Porque no es lo mismo que te digan “No puedes tener hijos” a que no tenerlos se deba a una decisión consciente. Eso era lo que le dolía en el fondo: no poder elegir. Aunque era cierto que antes había preferido sus estudios, sus publicaciones, las conferencias, los viajes. Cuando le llegó el momento de considerar la maternidad como una posibilidad, ahora era su cuerpo el que se la negaba. Menos mal que su abuela había muerto antes de que se enterara de que su nieta sería “un jardín sin flores”, como ella solía llamar a las mujeres que no tenían hijos. En eso pensaba Regina mientras recorría la playa con los pies descalzos, sobando su abultada y deforme barriga, sintiendo el calor del atardecer atenuarse sobre sus hombros. Recordaba también a Ulises que hacía unos años y sobre esa misma arena, había decidido irse de su lado, el miedo a no poder ser padre le hizo escapar. Regina se preguntaba si Ulises ya tendría los hijos que deseaba y si eso lo hacía feliz. A ella le había quedado claro que no era lo mismo el amor por una persona y el amor por la idea de la persona. Ulises amaba la idea de tener hijos y Regina le parecía buena candidata para cumplir ese deseo, pero Ulises no la amaba a ella realmente. Le causó gracia imaginar la cara de incredulidad de Ulises cuando Regina le contara que ahora estaba embarazada, que iba a ser madre de ciento ocho tortugas marinas de la especie Golfina. Por su puesto la habría creído loca.

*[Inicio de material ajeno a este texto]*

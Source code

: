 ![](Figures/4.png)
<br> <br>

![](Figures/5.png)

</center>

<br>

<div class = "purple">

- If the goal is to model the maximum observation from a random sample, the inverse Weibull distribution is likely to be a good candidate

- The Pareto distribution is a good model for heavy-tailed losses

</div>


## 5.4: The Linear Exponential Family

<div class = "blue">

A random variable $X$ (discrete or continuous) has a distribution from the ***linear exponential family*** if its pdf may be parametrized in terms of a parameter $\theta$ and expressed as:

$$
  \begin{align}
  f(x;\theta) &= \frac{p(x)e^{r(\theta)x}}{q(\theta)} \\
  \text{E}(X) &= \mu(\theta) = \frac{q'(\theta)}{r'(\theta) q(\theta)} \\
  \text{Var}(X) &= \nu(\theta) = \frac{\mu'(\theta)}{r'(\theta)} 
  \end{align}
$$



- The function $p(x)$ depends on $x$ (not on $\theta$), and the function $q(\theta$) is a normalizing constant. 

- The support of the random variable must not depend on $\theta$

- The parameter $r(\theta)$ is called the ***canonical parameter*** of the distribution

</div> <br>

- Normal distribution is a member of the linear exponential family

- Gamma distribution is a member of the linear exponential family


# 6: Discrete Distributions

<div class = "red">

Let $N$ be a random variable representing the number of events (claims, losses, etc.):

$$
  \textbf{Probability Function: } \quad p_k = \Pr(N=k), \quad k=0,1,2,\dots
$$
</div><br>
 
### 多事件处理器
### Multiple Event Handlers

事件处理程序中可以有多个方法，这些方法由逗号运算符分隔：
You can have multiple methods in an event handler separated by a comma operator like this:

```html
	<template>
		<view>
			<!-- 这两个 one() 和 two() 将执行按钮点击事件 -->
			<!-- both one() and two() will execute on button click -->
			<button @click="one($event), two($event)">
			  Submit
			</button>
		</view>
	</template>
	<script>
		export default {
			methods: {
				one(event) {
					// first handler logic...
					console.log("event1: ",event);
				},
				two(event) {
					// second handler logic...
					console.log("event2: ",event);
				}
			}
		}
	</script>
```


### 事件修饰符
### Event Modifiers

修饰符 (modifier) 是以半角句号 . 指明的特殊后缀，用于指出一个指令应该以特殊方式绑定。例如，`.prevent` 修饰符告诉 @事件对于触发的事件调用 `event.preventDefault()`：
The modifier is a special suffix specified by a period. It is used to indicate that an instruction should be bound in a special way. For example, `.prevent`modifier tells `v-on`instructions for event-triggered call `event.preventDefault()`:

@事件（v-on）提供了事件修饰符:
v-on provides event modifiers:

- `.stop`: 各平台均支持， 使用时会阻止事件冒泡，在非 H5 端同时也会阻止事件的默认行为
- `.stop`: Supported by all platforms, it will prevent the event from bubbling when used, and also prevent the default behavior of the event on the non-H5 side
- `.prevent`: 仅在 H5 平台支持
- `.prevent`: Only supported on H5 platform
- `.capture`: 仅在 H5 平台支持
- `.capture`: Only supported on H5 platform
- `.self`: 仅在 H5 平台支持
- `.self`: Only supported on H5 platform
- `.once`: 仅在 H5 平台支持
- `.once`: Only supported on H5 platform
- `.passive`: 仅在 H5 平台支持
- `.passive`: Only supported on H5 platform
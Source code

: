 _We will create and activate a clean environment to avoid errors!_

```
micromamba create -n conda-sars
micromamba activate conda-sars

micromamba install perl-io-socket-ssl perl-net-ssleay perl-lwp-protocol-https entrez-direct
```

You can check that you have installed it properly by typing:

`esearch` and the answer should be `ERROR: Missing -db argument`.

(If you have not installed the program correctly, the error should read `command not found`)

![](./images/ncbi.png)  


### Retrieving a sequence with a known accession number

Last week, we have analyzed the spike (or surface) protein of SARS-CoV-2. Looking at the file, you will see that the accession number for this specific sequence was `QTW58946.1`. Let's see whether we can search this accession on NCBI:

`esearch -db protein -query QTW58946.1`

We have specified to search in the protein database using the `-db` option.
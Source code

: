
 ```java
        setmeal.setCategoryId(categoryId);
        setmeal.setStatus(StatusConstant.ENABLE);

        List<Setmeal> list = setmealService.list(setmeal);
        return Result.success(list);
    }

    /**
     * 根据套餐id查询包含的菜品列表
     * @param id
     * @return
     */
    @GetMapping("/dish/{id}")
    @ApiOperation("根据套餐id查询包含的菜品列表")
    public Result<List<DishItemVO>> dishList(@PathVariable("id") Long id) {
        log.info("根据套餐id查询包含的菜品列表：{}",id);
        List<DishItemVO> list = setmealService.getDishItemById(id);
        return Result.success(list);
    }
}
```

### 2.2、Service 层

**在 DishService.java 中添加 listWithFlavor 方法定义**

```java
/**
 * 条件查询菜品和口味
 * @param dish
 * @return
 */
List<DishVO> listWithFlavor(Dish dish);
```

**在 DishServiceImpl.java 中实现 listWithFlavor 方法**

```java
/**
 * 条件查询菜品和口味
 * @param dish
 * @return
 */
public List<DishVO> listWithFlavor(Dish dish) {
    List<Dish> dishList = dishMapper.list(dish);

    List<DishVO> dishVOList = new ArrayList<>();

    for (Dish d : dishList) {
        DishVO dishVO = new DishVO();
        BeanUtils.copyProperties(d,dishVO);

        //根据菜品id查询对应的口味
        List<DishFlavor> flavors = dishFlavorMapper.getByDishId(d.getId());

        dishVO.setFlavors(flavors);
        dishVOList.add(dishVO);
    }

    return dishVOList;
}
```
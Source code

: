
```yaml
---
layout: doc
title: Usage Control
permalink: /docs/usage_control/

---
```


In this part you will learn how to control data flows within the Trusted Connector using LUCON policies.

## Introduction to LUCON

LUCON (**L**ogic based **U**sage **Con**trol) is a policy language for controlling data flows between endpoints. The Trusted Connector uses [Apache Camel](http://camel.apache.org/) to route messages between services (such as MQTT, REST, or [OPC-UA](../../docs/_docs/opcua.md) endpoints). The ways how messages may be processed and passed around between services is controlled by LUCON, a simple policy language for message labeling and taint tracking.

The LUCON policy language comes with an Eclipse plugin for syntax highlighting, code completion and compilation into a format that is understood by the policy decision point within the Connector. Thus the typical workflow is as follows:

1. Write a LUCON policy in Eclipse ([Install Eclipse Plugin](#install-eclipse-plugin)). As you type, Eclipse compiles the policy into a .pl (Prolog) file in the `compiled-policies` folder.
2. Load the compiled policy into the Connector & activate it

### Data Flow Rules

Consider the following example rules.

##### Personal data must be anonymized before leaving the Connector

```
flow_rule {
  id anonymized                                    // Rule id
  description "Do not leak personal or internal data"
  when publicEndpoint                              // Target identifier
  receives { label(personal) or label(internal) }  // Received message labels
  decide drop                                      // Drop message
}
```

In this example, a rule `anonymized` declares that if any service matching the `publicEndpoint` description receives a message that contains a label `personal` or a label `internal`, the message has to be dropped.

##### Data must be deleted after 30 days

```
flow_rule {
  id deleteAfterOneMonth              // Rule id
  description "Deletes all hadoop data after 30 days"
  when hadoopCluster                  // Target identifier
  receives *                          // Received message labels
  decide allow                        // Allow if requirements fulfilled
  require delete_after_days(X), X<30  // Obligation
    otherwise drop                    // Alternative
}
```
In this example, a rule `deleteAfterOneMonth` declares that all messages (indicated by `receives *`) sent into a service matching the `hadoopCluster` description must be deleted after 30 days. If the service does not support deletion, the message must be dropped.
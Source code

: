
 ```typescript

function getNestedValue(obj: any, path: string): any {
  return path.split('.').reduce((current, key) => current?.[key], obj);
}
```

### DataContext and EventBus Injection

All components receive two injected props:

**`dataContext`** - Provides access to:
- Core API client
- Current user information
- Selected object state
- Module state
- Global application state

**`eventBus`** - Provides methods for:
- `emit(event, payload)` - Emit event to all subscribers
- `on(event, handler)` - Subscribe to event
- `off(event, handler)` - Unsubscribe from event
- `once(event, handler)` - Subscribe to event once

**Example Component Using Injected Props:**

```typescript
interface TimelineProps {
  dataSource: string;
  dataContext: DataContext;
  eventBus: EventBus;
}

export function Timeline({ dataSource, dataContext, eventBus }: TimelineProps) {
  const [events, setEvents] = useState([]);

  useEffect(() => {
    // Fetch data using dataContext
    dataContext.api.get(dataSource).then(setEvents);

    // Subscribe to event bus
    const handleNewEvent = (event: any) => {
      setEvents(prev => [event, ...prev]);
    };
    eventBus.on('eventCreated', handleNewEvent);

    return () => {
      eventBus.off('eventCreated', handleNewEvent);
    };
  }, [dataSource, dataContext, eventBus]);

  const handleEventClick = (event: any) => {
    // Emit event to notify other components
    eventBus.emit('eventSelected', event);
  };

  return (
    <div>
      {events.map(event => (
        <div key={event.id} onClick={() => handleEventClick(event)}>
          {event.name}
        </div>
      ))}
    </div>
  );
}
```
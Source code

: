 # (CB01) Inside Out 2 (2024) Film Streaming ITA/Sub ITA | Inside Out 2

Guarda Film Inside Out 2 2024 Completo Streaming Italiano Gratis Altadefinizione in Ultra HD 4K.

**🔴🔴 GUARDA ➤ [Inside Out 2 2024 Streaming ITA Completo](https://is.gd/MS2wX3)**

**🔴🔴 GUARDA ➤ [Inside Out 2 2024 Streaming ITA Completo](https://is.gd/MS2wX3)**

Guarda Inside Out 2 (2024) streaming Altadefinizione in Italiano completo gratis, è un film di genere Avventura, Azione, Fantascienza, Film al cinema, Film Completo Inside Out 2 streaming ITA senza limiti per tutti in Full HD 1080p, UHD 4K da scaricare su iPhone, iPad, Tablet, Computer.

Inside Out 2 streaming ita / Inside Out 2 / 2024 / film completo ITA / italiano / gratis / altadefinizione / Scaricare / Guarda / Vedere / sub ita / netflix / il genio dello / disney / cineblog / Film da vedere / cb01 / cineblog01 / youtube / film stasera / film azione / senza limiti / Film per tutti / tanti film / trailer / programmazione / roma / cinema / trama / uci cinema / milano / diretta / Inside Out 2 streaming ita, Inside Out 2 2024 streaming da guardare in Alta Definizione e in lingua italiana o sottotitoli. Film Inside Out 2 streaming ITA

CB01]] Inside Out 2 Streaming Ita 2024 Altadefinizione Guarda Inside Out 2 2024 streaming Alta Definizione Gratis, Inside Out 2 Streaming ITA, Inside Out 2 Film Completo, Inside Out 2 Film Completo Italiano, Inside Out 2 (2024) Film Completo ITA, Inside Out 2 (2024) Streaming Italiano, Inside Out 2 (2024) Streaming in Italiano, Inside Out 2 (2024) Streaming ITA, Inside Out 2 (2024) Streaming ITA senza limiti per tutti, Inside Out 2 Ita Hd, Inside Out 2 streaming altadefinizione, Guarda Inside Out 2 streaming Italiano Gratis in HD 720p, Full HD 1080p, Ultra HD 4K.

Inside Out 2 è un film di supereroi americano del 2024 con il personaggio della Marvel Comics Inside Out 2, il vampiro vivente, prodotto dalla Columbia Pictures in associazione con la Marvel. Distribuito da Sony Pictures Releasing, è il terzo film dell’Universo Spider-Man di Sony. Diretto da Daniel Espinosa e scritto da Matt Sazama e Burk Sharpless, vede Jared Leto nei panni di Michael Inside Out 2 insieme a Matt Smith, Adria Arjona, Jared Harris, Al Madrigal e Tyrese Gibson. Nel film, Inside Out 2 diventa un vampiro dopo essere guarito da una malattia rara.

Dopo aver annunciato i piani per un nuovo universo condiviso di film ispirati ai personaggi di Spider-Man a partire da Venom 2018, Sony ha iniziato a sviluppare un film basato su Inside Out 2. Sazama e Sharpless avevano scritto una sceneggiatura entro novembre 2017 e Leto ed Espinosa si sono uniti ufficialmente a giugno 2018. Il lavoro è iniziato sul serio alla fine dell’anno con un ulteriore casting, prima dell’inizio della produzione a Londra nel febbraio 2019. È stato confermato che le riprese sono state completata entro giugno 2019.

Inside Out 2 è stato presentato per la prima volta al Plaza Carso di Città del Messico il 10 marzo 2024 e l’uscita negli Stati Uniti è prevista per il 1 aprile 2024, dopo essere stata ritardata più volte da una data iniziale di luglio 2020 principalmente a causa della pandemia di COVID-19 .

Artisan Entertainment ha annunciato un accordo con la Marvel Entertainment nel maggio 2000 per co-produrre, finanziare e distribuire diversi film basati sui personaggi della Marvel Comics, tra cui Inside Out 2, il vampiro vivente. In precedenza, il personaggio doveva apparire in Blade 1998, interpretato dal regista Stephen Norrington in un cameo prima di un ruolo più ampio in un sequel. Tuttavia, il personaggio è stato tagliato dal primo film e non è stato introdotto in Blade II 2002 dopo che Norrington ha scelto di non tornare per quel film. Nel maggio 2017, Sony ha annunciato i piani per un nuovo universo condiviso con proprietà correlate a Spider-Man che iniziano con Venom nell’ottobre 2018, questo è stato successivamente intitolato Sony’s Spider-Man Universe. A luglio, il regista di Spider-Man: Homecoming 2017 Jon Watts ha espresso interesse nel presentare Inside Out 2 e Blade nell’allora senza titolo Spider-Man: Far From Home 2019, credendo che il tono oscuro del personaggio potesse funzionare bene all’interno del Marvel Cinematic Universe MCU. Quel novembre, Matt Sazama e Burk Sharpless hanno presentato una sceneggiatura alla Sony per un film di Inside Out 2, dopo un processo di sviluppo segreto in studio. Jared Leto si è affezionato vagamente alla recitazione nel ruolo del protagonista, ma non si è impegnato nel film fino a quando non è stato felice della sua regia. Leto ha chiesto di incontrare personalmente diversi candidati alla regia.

Durante los días de incubación, Regina cargó una panza disforme oculta bajo camisones holgados para no tener que dar explicaciones, por si acaso se encontraba con otros voluntarios que acudían de vez en cuando al campamento. “Menos mal que los huevos ya no crecen”, pensaba. Llevó a cabo las labores diarias en el campamento, pero con mucha más prudencia, sobre todo al agacharse a recoger huevos de los nidos. Temía aplastar alguno de los suyos con sus vísceras y ella sabía bien que, aunque el cascarón era flexible, podían romperse si se presionaban con fuerza. Le parecía curioso que, aunque no había tenido hijos antes y no creía que tener huevos en el vientre fuera lo más parecido a tener un bebé, su cuerpo parecía haberse adaptado con rapidez. Cada etapa de la gestación le parecía natural. Lo único que no terminaba de entender era que le hubieran crecido tanto los pechos. “Las tortugas no beben leche”, pensaba extrañada.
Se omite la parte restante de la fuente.